XESOS-AM/XHSOS-FM
- El Sifón, Agua Prieta, Sonora; Mexico;
- Frequencies: 730 kHz; 97.3 MHz;
- Branding: La Ranchera

Programming
- Format: Regional Mexican

Ownership
- Owner: Grupo Radiofónico ZER; (Arnoldo Rodríguez Zermeño);
- Sister stations: XHSAP-FM, XHNNO-FM

History
- First air date: 1941
- Former call signs: XETM-AM (1941–2000)
- Former frequencies: 1350 kHz (1941–2000); 670 kHz (2000–2003);
- Call sign meaning: "Sonora El Sifón"

Technical information
- Licensing authority: CRT
- Class: B1 (FM) B (AM)
- Power: 2,000 kW (daytime) (AM)
- ERP: 25 kW (FM)
- HAAT: 68.7 m (225 ft)

Links
- Website: grupozer.net/radios.php?estacion=26

= XHSOS-FM =

Radio station in Agua Prieta, Sonora, Mexico

XESOS-AM 730/XHSOS-FM 97.3 is a radio station in Agua Prieta Municipality, Sonora, Mexico. It is owned by Grupo Radiofónico ZER and airs a Regional Mexican format as La Ranchera.

==History==
The history of XHSOS begins on the AM band, with a station licensed to Naco. XETM-AM on 1350 kHz was awarded to Jesús Manuel Franco Martínez on March 19, 1941. The station was originally licensed for operation at 1 kW day and night.

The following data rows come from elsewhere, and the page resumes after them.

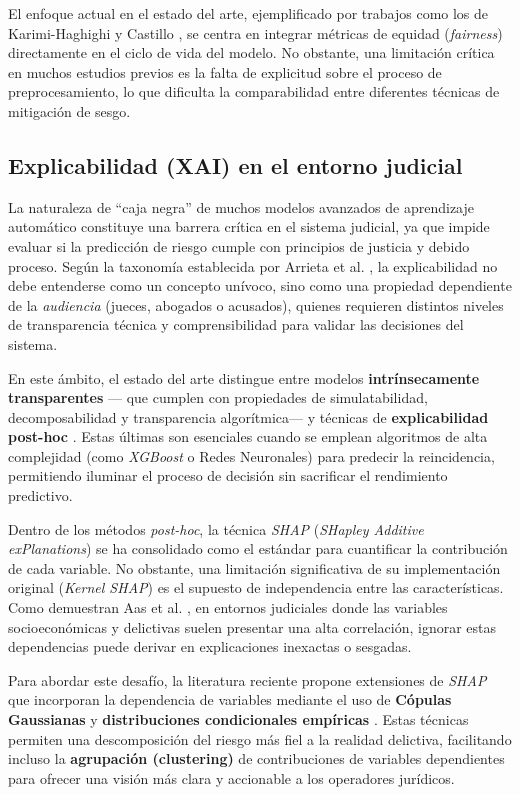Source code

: \documentclass[11pt,a4paper]{article}
\begin{document}
El enfoque actual en el estado del arte, ejemplificado por trabajos como los de Karimi-Haghighi y Castillo \cite{karimi2021enhancing}, se centra en integrar métricas de equidad (\textit{fairness}) directamente en el ciclo de vida del modelo. No obstante, una limitación crítica en muchos estudios previos es la falta de explicitud sobre el proceso de preprocesamiento, lo que dificulta la comparabilidad entre diferentes técnicas de mitigación de sesgo.

\subsection{Explicabilidad (XAI) en el entorno judicial}

La naturaleza de ``caja negra'' de muchos modelos avanzados de aprendizaje automático constituye una barrera crítica en el sistema judicial, ya que impide evaluar si la predicción de riesgo cumple con principios de justicia y debido proceso. Según la taxonomía establecida por Arrieta et al. \cite{arrieta2020explainable}, la explicabilidad no debe entenderse como un concepto unívoco, sino como una propiedad dependiente de la \textit{audiencia} (jueces, abogados o acusados), quienes requieren distintos niveles de transparencia técnica y comprensibilidad para validar las decisiones del sistema.

En este ámbito, el estado del arte distingue entre modelos \textbf{intrínsecamente transparentes} --- que cumplen con propiedades de simulatabilidad, decomposabilidad y transparencia algorítmica--- y técnicas de \textbf{explicabilidad post-hoc} \cite{arrieta2020explainable}. Estas últimas son esenciales cuando se emplean algoritmos de alta complejidad (como \textit{XGBoost} o Redes Neuronales) para predecir la reincidencia, permitiendo iluminar el proceso de decisión sin sacrificar el rendimiento predictivo.

Dentro de los métodos \textit{post-hoc}, la técnica \textit{SHAP} (\textit{SHapley Additive exPlanations}) se ha consolidado como el estándar para cuantificar la contribución de cada variable. No obstante, una limitación significativa de su implementación original (\textit{Kernel SHAP}) es el supuesto de independencia entre las características. Como demuestran Aas et al. \cite{aas2021explaining}, en entornos judiciales donde las variables socioeconómicas y delictivas suelen presentar una alta correlación, ignorar estas dependencias puede derivar en explicaciones inexactas o sesgadas.

Para abordar este desafío, la literatura reciente propone extensiones de \textit{SHAP} que incorporan la dependencia de variables mediante el uso de \textbf{Cópulas Gaussianas} y \textbf{distribuciones condicionales empíricas} \cite{aas2021explaining}. Estas técnicas permiten una descomposición del riesgo más fiel a la realidad delictiva, facilitando incluso la \textbf{agrupación (clustering)} de contribuciones de variables dependientes para ofrecer una visión más clara y accionable a los operadores jurídicos.
\end{document}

Francisco Ernesto Ruiz, who would go on to become the Spanish radio play-by-play voice of the Houston Astros, was a disc jockey at XETM from 1972 to 1981.

In 2000, XETM was sold to Arnoldo Rodríguez Zermeño, founder of Grupo Radiofónico ZER. Zermeño moved the station to El Sifón (with studios in Agua Prieta), changed its callsign to XESOS-AM and increased its power to 50 kW daytime on 670 kHz. In 2003, after the United States Federal Communications Commission complained about interference to other stations on 670, Mexico moved XESOS to 730 kHz at 300 watts of power.

The AM-FM migration saw XESOS become XHSOS-FM 97.3 with 25 kW of effective radiated power.